DRAGON: LLM-Driven Decomposition and Reconstruction Agents for Large-Scale Combinatorial Optimization
Large Language Models (LLMs) have recently shown promise in addressing combinatorial optimization problems (COPs) through prompt-based strategies. However, their scalability and generalization remain limited, and their effectiveness diminishes as problem size increases, particularly in routing problems involving more than 30 nodes. We propose DRAGON, which stands for Decomposition and Reconstruction Agents Guided OptimizatioN, a novel framework that combines the strengths of metaheuristic design and LLM reasoning. Starting from an initial global solution, DRAGON autonomously identifies regions with high optimization potential and strategically decompose large-scale COPs into manageable subproblems. Each subproblem is then reformulated as a concise, localized optimization task and solved through targeted LLM prompting guided by accumulated experiences.
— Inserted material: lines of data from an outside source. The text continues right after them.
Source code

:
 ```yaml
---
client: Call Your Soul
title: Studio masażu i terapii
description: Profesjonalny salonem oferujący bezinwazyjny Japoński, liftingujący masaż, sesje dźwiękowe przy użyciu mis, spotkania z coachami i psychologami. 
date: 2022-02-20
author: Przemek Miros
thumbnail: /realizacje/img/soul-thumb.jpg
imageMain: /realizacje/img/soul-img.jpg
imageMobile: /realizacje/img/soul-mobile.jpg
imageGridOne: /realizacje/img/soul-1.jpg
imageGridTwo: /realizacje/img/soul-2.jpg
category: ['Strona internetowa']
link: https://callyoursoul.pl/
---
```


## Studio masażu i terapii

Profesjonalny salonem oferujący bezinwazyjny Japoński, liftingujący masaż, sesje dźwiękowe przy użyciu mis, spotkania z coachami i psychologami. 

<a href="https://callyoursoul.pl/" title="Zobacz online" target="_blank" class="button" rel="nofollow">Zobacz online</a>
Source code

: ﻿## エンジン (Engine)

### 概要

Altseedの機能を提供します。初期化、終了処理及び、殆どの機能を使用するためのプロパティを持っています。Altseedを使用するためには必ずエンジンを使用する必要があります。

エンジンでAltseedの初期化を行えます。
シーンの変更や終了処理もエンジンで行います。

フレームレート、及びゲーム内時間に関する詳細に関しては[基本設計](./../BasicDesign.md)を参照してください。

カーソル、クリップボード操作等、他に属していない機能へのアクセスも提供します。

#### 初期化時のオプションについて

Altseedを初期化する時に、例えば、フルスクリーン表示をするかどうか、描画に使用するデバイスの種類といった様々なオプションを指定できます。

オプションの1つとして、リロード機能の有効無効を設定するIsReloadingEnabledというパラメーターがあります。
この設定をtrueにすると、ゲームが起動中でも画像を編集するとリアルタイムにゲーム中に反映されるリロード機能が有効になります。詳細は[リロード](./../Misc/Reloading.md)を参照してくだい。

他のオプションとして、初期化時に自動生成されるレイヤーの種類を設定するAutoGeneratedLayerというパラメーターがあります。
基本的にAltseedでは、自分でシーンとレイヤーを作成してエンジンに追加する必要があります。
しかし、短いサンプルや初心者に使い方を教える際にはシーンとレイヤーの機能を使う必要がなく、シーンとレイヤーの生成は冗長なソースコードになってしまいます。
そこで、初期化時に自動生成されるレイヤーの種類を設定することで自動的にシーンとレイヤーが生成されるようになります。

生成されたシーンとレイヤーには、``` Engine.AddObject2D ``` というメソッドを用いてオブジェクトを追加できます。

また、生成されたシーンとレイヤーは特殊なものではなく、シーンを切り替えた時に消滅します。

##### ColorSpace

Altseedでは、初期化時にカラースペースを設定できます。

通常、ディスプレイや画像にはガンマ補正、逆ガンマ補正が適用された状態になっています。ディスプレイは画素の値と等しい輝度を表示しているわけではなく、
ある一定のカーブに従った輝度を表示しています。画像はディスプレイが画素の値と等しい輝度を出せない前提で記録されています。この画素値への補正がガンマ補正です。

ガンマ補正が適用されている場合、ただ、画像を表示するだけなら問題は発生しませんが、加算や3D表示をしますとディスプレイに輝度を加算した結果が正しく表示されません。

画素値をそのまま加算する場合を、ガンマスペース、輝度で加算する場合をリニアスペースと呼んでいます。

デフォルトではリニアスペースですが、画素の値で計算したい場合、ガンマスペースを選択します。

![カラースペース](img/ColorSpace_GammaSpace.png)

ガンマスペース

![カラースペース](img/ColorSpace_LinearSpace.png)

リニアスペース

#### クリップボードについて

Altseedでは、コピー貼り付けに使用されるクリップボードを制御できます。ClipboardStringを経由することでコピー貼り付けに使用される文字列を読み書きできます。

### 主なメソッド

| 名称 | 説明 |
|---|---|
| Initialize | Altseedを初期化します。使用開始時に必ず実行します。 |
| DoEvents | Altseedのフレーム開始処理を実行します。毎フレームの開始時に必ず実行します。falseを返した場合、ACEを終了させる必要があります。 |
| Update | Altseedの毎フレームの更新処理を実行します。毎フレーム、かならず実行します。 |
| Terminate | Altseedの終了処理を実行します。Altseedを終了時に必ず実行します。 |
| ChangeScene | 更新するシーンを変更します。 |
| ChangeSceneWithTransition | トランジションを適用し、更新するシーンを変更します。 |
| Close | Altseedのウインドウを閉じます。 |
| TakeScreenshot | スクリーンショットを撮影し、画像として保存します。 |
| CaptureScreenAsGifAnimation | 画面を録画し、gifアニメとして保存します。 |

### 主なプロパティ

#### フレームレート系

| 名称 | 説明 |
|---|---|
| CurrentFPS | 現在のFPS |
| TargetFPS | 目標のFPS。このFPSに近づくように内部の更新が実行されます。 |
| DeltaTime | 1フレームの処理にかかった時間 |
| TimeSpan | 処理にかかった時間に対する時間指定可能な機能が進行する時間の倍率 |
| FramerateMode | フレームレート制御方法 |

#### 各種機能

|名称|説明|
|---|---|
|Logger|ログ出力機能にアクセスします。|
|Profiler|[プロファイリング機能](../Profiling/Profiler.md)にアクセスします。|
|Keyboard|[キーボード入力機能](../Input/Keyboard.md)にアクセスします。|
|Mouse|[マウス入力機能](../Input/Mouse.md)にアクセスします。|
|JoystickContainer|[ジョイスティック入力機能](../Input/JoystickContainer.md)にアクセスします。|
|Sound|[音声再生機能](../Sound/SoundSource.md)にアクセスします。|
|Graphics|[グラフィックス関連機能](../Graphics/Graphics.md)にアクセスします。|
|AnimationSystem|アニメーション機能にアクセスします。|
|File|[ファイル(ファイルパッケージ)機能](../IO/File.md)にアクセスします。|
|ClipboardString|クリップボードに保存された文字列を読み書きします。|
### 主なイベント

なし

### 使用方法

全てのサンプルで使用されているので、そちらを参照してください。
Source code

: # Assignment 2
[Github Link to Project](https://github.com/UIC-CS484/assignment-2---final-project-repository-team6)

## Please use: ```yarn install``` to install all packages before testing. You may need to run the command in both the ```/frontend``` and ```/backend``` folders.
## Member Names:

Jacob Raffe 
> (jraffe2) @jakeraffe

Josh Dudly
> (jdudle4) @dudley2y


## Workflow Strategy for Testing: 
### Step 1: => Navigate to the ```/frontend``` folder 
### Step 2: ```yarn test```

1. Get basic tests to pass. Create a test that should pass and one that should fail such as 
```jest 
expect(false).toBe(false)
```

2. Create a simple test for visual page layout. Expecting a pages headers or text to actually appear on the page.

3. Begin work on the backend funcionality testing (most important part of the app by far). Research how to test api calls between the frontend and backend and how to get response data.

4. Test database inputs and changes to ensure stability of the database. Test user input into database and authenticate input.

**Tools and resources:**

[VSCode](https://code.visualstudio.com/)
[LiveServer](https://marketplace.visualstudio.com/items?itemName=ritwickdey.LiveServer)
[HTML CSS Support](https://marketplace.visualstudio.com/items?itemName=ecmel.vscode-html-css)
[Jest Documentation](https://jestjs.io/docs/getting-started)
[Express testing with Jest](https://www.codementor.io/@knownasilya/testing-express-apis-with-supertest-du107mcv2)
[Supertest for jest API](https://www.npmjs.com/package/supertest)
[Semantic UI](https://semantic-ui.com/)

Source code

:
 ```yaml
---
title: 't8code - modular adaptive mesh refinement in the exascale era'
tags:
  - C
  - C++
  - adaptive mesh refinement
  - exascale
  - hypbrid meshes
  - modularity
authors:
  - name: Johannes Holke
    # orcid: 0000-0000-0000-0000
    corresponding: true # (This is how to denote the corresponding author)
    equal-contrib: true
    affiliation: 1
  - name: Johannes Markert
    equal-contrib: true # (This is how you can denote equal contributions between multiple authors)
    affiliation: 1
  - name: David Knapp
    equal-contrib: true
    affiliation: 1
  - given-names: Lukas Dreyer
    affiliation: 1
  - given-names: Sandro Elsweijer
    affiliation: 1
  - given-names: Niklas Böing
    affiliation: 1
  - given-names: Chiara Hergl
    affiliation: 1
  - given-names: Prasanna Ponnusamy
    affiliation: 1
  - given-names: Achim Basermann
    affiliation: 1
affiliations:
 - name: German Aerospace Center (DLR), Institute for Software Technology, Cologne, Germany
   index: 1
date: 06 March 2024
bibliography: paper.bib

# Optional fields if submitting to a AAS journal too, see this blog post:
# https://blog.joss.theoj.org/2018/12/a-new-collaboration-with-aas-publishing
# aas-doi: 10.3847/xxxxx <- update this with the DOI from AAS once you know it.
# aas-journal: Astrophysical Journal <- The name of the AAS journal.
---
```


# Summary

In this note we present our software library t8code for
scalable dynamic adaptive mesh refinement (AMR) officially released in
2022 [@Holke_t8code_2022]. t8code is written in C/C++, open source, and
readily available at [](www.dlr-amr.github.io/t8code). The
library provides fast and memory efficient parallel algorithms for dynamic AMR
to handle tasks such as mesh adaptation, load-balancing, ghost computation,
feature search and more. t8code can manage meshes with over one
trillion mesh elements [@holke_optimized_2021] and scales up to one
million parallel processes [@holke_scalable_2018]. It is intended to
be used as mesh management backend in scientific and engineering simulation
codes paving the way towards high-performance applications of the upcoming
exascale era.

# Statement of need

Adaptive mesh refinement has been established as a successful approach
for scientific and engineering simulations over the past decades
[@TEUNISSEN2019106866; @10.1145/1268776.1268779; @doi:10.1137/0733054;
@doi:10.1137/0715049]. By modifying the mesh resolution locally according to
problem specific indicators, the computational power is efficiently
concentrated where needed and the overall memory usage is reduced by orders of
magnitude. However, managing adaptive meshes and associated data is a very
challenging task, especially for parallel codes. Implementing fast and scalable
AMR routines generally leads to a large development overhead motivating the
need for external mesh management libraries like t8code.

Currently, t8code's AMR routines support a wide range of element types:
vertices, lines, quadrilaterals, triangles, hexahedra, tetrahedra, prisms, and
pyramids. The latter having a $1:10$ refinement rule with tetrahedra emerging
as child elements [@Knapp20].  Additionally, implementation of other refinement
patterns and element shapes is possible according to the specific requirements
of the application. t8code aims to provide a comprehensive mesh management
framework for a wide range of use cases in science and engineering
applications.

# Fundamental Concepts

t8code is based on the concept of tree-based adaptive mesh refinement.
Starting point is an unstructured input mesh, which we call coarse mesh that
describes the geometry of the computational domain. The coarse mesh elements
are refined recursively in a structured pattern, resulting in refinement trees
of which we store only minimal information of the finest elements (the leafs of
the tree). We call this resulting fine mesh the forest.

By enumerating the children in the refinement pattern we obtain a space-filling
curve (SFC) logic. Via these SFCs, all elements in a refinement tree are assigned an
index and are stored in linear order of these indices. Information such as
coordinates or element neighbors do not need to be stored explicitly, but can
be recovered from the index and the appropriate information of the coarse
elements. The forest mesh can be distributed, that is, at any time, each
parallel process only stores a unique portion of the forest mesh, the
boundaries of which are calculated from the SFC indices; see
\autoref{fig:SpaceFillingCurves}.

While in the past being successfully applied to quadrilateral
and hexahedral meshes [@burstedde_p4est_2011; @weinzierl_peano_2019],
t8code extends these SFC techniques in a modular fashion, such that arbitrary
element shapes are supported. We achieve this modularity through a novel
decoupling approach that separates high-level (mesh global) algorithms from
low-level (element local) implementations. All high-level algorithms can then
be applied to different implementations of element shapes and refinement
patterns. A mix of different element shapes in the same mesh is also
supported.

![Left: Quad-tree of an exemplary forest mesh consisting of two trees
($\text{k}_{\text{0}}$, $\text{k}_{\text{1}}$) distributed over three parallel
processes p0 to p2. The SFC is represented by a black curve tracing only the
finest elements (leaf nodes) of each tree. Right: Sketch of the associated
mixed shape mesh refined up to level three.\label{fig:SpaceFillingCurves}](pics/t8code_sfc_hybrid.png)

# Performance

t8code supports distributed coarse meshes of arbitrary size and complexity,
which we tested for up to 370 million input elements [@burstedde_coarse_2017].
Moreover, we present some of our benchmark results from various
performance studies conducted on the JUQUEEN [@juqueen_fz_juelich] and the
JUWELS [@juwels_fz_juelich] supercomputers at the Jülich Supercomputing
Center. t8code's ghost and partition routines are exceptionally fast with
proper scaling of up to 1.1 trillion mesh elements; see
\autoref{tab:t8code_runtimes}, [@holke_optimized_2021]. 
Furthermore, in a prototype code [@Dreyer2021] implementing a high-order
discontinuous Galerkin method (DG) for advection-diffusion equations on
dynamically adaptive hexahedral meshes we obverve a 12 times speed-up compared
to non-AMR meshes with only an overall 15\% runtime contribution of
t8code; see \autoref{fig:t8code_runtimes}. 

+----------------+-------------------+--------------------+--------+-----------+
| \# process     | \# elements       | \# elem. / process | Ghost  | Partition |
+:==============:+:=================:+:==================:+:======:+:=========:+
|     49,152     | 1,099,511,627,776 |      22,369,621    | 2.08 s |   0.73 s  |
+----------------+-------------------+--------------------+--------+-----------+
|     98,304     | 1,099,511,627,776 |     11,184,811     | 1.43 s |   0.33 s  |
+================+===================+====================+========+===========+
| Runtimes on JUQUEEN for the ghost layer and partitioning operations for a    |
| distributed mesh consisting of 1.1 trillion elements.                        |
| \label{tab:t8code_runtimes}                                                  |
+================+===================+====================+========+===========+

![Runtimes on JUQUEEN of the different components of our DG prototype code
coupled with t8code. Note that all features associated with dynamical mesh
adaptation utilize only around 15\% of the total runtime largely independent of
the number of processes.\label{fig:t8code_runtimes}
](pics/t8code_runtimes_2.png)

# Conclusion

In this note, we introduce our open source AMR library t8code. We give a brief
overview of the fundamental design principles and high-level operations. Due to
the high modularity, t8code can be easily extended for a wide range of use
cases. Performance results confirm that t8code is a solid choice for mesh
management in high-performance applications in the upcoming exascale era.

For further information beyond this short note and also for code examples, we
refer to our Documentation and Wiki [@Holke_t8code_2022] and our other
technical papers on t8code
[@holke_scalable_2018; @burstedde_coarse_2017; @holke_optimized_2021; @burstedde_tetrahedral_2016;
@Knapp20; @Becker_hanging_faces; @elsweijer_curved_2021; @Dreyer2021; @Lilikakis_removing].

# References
Finally, the locally optimized solutions are systematically reintegrated into the original global context to yield a significantly improved overall outcome. By continuously interacting with the optimization environment and leveraging an adaptive experience memory, the agents iteratively learn from feedback, effectively coupling symbolic reasoning with heuristic search. Empirical results show that, unlike existing LLM-based solvers limited to small-scale instances, DRAGON consistently produces feasible solutions on TSPLIB, CVRPLIB, and Weibull-5k bin packing benchmarks, and achieves near-optimal results (0.16% gap) on knapsack problems with over 3M variables. This work shows the potential of feedback-driven language agents as a new paradigm for generalizable and interpretable large-scale optimization.